** Opening Exercise data block **

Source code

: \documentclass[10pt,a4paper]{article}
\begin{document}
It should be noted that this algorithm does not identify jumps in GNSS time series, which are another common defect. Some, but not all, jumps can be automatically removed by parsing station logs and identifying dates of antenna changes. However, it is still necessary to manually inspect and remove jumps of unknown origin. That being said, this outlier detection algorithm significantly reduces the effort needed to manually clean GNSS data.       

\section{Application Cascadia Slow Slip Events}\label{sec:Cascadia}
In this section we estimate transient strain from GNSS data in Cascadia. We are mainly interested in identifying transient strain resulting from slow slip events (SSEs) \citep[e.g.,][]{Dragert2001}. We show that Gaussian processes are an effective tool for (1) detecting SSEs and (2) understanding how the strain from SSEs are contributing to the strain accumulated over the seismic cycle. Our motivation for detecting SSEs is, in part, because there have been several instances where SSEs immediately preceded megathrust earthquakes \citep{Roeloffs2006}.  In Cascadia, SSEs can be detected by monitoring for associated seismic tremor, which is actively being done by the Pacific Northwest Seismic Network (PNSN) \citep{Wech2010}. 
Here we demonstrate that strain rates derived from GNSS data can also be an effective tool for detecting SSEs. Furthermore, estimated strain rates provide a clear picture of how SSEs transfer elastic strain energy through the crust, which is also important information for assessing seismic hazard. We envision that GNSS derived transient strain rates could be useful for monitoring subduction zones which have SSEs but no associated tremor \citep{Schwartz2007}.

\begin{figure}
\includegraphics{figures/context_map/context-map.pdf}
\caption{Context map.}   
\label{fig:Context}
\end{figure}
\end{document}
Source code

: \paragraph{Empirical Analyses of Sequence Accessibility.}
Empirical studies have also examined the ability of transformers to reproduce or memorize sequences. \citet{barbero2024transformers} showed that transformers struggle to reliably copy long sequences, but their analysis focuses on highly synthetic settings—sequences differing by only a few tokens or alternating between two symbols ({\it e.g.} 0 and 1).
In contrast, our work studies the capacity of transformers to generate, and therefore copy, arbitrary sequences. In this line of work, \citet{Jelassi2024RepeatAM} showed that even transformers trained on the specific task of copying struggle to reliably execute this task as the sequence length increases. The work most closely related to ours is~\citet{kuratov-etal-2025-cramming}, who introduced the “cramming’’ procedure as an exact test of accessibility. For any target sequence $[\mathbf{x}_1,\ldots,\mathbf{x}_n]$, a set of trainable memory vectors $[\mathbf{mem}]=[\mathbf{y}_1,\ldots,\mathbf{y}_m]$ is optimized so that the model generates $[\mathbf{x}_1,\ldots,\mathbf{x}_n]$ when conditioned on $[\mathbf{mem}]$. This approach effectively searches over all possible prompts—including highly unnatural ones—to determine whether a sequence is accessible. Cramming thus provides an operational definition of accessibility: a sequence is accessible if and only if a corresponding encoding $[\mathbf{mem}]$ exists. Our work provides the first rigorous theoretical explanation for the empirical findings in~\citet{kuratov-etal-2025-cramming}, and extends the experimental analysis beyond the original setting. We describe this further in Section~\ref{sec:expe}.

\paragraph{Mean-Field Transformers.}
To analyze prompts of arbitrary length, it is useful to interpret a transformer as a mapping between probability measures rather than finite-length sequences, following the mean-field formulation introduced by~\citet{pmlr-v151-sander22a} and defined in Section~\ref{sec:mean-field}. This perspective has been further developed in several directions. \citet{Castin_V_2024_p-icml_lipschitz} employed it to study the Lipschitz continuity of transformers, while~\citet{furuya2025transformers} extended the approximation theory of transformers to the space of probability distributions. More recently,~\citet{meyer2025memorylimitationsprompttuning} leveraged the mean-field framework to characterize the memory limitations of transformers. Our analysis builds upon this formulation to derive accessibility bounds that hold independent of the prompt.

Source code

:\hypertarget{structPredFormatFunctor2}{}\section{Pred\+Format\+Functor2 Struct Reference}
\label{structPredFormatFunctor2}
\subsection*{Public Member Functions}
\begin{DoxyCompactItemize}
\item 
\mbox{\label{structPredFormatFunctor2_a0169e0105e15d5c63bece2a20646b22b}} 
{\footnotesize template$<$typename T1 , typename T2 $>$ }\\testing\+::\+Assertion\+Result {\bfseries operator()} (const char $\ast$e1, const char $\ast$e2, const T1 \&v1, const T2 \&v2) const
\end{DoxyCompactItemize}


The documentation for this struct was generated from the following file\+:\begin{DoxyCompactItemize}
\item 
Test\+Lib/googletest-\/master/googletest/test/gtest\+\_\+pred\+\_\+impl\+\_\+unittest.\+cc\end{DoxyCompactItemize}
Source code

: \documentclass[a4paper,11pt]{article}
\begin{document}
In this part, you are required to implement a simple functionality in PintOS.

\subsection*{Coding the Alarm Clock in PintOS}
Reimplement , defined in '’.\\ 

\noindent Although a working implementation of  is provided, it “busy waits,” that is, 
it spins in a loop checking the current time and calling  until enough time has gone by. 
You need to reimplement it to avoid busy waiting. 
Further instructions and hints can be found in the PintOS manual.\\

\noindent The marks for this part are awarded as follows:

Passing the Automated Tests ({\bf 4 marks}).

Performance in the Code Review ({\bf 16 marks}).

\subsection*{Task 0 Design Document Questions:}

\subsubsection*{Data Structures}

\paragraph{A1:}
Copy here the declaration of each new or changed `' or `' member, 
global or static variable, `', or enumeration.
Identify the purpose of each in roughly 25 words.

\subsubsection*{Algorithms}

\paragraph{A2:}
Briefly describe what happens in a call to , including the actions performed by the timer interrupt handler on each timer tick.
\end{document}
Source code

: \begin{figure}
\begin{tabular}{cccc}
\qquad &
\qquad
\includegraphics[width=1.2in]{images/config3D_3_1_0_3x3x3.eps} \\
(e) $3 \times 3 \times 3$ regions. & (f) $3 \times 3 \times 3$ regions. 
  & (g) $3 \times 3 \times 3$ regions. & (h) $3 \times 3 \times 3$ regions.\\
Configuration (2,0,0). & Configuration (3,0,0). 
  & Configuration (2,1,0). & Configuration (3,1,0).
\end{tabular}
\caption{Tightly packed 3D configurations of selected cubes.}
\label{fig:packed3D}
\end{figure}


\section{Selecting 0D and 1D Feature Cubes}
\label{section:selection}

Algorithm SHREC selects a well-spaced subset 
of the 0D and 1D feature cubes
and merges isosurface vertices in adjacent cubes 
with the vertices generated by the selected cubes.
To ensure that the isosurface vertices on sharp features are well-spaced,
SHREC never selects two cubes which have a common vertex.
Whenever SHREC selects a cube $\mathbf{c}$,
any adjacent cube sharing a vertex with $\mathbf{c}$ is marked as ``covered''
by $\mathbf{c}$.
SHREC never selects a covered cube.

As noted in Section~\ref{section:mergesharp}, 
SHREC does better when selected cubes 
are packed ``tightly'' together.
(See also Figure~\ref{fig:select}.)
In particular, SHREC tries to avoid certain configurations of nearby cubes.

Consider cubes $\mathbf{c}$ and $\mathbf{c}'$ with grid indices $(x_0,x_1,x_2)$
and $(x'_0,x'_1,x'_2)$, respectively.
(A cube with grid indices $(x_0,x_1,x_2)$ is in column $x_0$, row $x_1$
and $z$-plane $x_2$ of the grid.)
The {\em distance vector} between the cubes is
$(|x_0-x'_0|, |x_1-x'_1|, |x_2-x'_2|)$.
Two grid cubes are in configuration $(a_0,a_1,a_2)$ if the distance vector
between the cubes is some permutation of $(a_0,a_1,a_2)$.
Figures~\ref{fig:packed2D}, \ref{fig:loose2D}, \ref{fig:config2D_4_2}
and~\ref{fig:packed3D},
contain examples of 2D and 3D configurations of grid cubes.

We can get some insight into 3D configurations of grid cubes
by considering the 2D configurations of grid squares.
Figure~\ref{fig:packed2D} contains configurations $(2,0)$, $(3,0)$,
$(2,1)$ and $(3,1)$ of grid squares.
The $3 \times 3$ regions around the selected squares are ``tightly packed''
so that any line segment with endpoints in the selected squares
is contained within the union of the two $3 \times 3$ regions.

** Closing Exercise data block **

Write out every line from the entries where "vertex" appears.

§ Task solution
SHREC never selects two cubes which have a common vertex.
any adjacent cube sharing a vertex with $\mathbf{c}$ is marked as ``covered''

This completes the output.